Indeed, it’s difficult to trace or study the emergence of the subdiscipline of Native American literary studies, as this field tends to be labeled as an emphasis in literature within English departments, or becomes a part of the interdisciplinary work of an American Indian Studies scholar. Though many English departments have created a specialization in Native American Literature since the 1970s, and though many universities have created interdisciplinary Native American Studies programs, there are a few universities which can distinctly lay claim to developing or supporting a niche for Native American literary studies.

The American Literary Studies program within the English department of the University of New Mexico (Albuquerque) holds the significant claim of being the central hub of the Native American Literary Renaissance of the late sixties and seventies. Though “renaissance” is a somewhat problematic term (see below), UNM has produced undeniably significant alumni who are central to the First Wave of the field, including: N. Scott Momaday (who is currently a visiting professor in the UNM English department), Native-Feminist critic Paula Gunn Allen, and writer Leslie Marmon Silko.

However, it is the University of Oklahoma English Department that asserts it was the first in the country (in 1969) to teach a Native American Literature course.

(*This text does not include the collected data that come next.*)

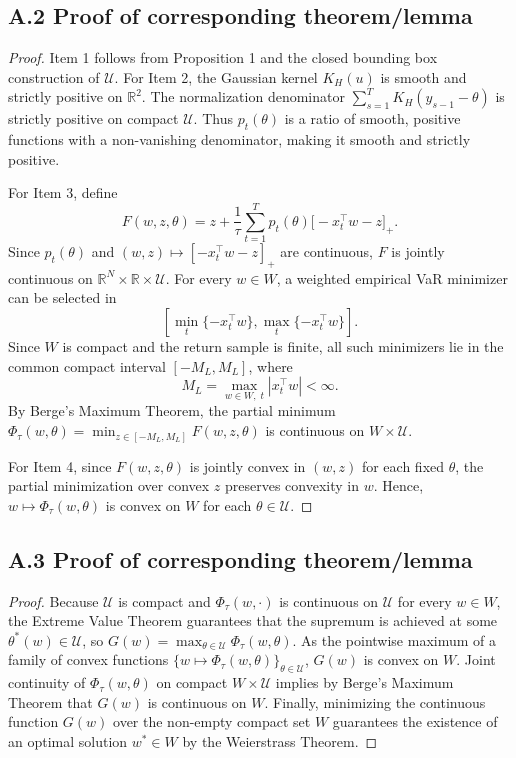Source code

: \documentclass[smallextended]{svjour3}
\begin{document}
\subsection*{A.2 Proof of corresponding theorem/lemma}
\begin{proof}
Item 1 follows from Proposition 1 and the closed bounding box construction of $\mathcal{U}$. For Item 2, the Gaussian kernel $K_H(u)$ is smooth and strictly positive on $\mathbb{R}^2$. The normalization denominator $\sum_{s=1}^T K_H(y_{s-1} - \theta)$ is strictly positive on compact $\mathcal{U}$. Thus $p_t(\theta)$ is a ratio of smooth, positive functions with a non-vanishing denominator, making it smooth and strictly positive.

For Item 3, define
\begin{equation}
F(w,z,\theta) = z+\frac{1}{\tau}\sum_{t=1}^{T} p_t(\theta)\big[-x_t^\top w-z\big]_+.
\end{equation}
Since $p_t(\theta)$ and $(w,z)\mapsto[-x_t^\top w-z]_+$ are continuous, $F$ is jointly continuous on $\mathbb R^N\times\mathbb R\times\mathcal{U}$. For every $w\in W$, a weighted empirical VaR minimizer can be selected in
\begin{equation}
\left[\min_t\{-x_t^\top w\},\max_t\{-x_t^\top w\}\right].
\end{equation}
Since $W$ is compact and the return sample is finite, all such minimizers lie in the common compact interval $[-M_L,M_L]$, where
\begin{equation}
M_L=\max_{w\in W,\;t}|x_t^\top w|<\infty.
\end{equation}
By Berge's Maximum Theorem, the partial minimum $\Phi_\tau(w, \theta) = \min_{z \in [-M_L, M_L]} F(w, z, \theta)$ is continuous on $W \times \mathcal{U}$.

For Item 4, since $F(w, z, \theta)$ is jointly convex in $(w, z)$ for each fixed $\theta$, the partial minimization over convex $z$ preserves convexity in $w$. Hence, $w \mapsto \Phi_\tau(w, \theta)$ is convex on $W$ for each $\theta \in \mathcal{U}$.
\end{proof}

\subsection*{A.3 Proof of corresponding theorem/lemma}
\begin{proof}
Because $\mathcal{U}$ is compact and $\Phi_\tau(w, \cdot)$ is continuous on $\mathcal{U}$ for every $w \in W$, the Extreme Value Theorem guarantees that the supremum is achieved at some $\theta^*(w) \in \mathcal{U}$, so $G(w) = \max_{\theta \in \mathcal{U}} \Phi_\tau(w, \theta)$. As the pointwise maximum of a family of convex functions $\{w \mapsto \Phi_\tau(w, \theta)\}_{\theta \in \mathcal{U}}$, $G(w)$ is convex on $W$. Joint continuity of $\Phi_\tau(w, \theta)$ on compact $W \times \mathcal{U}$ implies by Berge's Maximum Theorem that $G(w)$ is continuous on $W$. Finally, minimizing the continuous function $G(w)$ over the non-empty compact set $W$ guarantees the existence of an optimal solution $w^* \in W$ by the Weierstrass Theorem.
\end{proof}
\end{document}
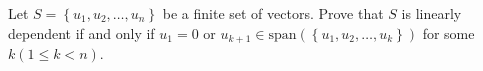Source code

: Let $S = \left\{u_1,u_2,\dots,u_n\right\}$ be a finite set of
vectors. Prove that $S$ is linearly dependent if and only if $u_1 =0$
or $u_{k+1} \in
\text{span}\left(\left\{u_1,u_2,\dots,u_k\right\}\right)$ for some $k
\left(1 \leq k < n\right)$.
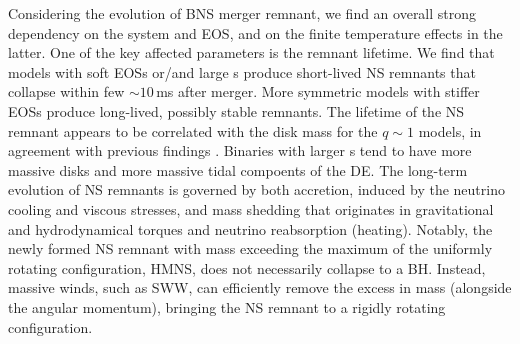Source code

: 
Considering the \pmerg{} evolution of \ac{BNS} merger remnant, we find an
overall strong dependency on the system \mr{} and \ac{EOS}, and on the 
finite temperature effects in the latter. One of the key affected 
parameters is the remnant lifetime. We find that models with 
soft \acp{EOS} or/and large \mr{}s produce short-lived \ac{NS} remnants that 
collapse within few ${\sim}10\,$ms after merger. 
%
More symmetric models with stiffer \acp{EOS} produce long-lived, possibly 
stable remnants. The lifetime of the \ac{NS} remnant appears to be correlated with the 
disk mass for the $q\sim 1$ models, in agreement with previous findings 
\citep{Radice:2017lry,Radice:2018pdn}.
Binaries with larger \mr{}s tend to have more massive disks and more massive tidal 
compoents of the \ac{DE}.
%
%
The long-term evolution of \pmerg{} \ac{NS} remnants is governed by both accretion, 
induced by the neutrino cooling and viscous stresses, and mass shedding that originates 
in gravitational and hydrodynamical torques and neutrino reabsorption (heating). 
Notably, the newly formed \ac{NS} remnant with mass exceeding the 
maximum of the uniformly rotating configuration, \ac{HMNS}, does not necessarily collapse 
to a \ac{BH}. Instead, massive winds, such as \ac{SWW}, can efficiently remove the 
excess in mass (alongside the angular momentum), bringing the \ac{NS} remnant 
to a rigidly rotating configuration.
%

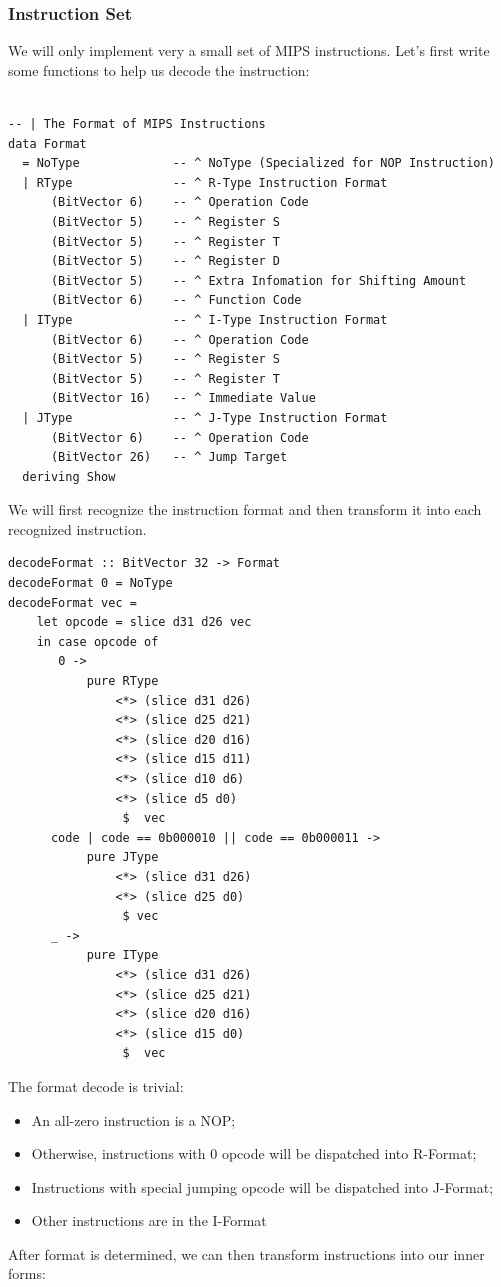 \documentclass[a4paper,12pt, oneside]{book}
\begin{document}
\subsubsection{Instruction Set}
We will only implement very a small set of MIPS instructions. Let's first write some functions to help us decode the instruction:
\begin{verbatim}

-- | The Format of MIPS Instructions
data Format            
  = NoType             -- ^ NoType (Specialized for NOP Instruction)
  | RType              -- ^ R-Type Instruction Format
      (BitVector 6)    -- ^ Operation Code
      (BitVector 5)    -- ^ Register S
      (BitVector 5)    -- ^ Register T
      (BitVector 5)    -- ^ Register D
      (BitVector 5)    -- ^ Extra Infomation for Shifting Amount
      (BitVector 6)    -- ^ Function Code
  | IType              -- ^ I-Type Instruction Format
      (BitVector 6)    -- ^ Operation Code
      (BitVector 5)    -- ^ Register S
      (BitVector 5)    -- ^ Register T
      (BitVector 16)   -- ^ Immediate Value
  | JType              -- ^ J-Type Instruction Format 
      (BitVector 6)    -- ^ Operation Code
      (BitVector 26)   -- ^ Jump Target
  deriving Show
\end{verbatim}
We will first recognize the instruction format and then transform it into each recognized instruction.
\begin{verbatim}
decodeFormat :: BitVector 32 -> Format
decodeFormat 0 = NoType
decodeFormat vec =
    let opcode = slice d31 d26 vec
    in case opcode of
       0 ->
           pure RType 
               <*> (slice d31 d26)
               <*> (slice d25 d21) 
               <*> (slice d20 d16) 
               <*> (slice d15 d11) 
               <*> (slice d10 d6) 
               <*> (slice d5 d0) 
                $  vec
      code | code == 0b000010 || code == 0b000011 ->
           pure JType 
               <*> (slice d31 d26) 
               <*> (slice d25 d0) 
                $ vec
      _ ->
           pure IType 
               <*> (slice d31 d26) 
               <*> (slice d25 d21) 
               <*> (slice d20 d16) 
               <*> (slice d15 d0) 
                $  vec
\end{verbatim}
The format decode is trivial:
\begin{itemize}
	\item An all-zero instruction is a NOP;
	\item Otherwise, instructions with 0 opcode will be dispatched into R-Format;
	\item Instructions with special jumping opcode will be dispatched into J-Format;
	\item Other instructions are in the I-Format
\end{itemize}
After format is determined, we can then transform instructions into our inner forms:
\end{document}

The university now offers undergraduate and graduate degrees in this literary emphasis, but since 1994, over 100 hundred students have graduated from OU’s Native American Studies program, a department completely separate from English.

Similarly, UCLA’s English department does offer an emphasis in Native American Literary studies, but it is the UCLA American Indian Studies Interdepartmental program, which was created after student and faculty petitioning in 1969, that “strives to merge the concerns of the academy with research aims of the Native community” and “advocates a holistic framework for studying American Indian society, transcending traditional disciplinary boundaries.” Additionally, the UCLA American Indian Studies Center has published The American Indian Culture and Research Journal since 1971.

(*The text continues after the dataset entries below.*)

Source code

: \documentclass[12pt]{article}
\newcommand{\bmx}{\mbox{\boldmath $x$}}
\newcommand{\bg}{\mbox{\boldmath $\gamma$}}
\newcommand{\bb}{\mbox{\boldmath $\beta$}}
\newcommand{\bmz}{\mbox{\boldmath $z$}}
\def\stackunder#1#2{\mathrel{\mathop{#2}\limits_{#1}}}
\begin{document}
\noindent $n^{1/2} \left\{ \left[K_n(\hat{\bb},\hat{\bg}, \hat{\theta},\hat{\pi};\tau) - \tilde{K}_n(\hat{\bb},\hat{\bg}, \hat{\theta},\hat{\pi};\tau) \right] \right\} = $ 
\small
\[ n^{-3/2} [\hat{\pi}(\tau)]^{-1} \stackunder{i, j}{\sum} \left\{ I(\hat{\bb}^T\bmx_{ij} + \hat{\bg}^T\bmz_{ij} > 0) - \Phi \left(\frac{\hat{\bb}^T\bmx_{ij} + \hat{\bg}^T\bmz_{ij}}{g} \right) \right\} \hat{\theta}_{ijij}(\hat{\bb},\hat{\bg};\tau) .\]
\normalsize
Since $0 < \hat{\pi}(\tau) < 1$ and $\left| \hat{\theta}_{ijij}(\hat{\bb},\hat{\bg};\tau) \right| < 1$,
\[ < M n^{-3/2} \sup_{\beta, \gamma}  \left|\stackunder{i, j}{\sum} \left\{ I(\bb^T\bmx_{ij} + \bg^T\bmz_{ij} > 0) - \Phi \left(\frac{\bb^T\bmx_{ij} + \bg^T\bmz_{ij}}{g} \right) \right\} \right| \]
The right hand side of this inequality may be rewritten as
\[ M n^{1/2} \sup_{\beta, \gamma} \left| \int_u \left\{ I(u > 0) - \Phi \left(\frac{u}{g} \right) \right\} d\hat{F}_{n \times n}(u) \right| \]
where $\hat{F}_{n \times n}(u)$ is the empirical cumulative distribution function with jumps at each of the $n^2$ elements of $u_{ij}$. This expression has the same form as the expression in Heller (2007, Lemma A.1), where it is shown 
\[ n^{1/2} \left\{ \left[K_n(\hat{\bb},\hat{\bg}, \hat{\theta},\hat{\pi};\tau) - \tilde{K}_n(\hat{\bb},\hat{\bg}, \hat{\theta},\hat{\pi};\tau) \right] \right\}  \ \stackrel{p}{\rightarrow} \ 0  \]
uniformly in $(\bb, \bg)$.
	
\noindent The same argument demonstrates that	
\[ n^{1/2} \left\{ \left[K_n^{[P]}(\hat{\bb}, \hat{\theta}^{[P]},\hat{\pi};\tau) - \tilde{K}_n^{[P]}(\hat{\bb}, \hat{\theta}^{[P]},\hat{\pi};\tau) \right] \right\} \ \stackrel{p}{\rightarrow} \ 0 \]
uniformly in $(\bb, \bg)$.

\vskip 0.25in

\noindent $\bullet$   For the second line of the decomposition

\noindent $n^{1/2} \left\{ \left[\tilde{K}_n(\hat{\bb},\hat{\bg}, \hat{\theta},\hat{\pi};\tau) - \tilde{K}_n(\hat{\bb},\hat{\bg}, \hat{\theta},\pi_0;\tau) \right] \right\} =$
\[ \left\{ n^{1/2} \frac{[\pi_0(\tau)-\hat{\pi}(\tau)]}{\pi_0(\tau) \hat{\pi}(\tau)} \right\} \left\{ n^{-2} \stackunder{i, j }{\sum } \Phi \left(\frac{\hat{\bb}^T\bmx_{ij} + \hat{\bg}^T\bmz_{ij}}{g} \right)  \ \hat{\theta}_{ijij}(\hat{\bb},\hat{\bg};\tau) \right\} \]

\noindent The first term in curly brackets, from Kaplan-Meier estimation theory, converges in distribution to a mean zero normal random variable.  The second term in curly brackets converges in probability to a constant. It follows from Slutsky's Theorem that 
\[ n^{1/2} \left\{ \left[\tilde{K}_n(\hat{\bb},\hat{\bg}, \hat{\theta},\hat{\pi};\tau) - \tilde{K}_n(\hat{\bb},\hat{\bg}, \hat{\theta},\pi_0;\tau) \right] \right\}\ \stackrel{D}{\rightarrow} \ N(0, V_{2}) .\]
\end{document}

Due to the demands of the 1969 campus group the Third World Liberation Front, UC Berkeley created the Department of Ethnic Studies, which, as is written in its mission statement, “encourages the comparative study of racialization in the Americas, with a focus on the histories, literatures, and politics of Asian Americans, Chicanos/Latinos, Native American Indians, and African Americans.”

In 1974, a number of academic journals were established to support the growing need for critical scholarship in the field. The University of Nebraska Press began publishing the now prominent academic journal Studies in American Indian Literatures (SAILs), which began as a newsletter and went on to become “the only journal in America that focuses exclusively on American Indian literatures.” The U of Nebraska Press also publishes the journal American Indian Quarterly (AIQ).

As Kroemer asserts in the introduction to his anthology, the emergence of Native American Literary Studies was in response to the cultural and Civil Rights movements of the sixties and seventies, and its emergence in higher education could not have been possible without the pressures applied first by civil rights activists and feminists. Nevertheless, the guiding movement was the American Indian Movement (AIM), which demanded recognition of and aid in the struggles of real American Indians and their respective communities. As James Ruppert notes in his essay “Fiction: 1968 to the Present,” it was the Indian activist demonstrations and sit-ins at the Bureau of Indian Affairs in Washington and of Wounded Knee in 1973 that “brought Native social criticism to the television,” and brought the resulting demand for more criticism, scholarship, study, and programs based around American Indian literature and perspectives to the academy (174).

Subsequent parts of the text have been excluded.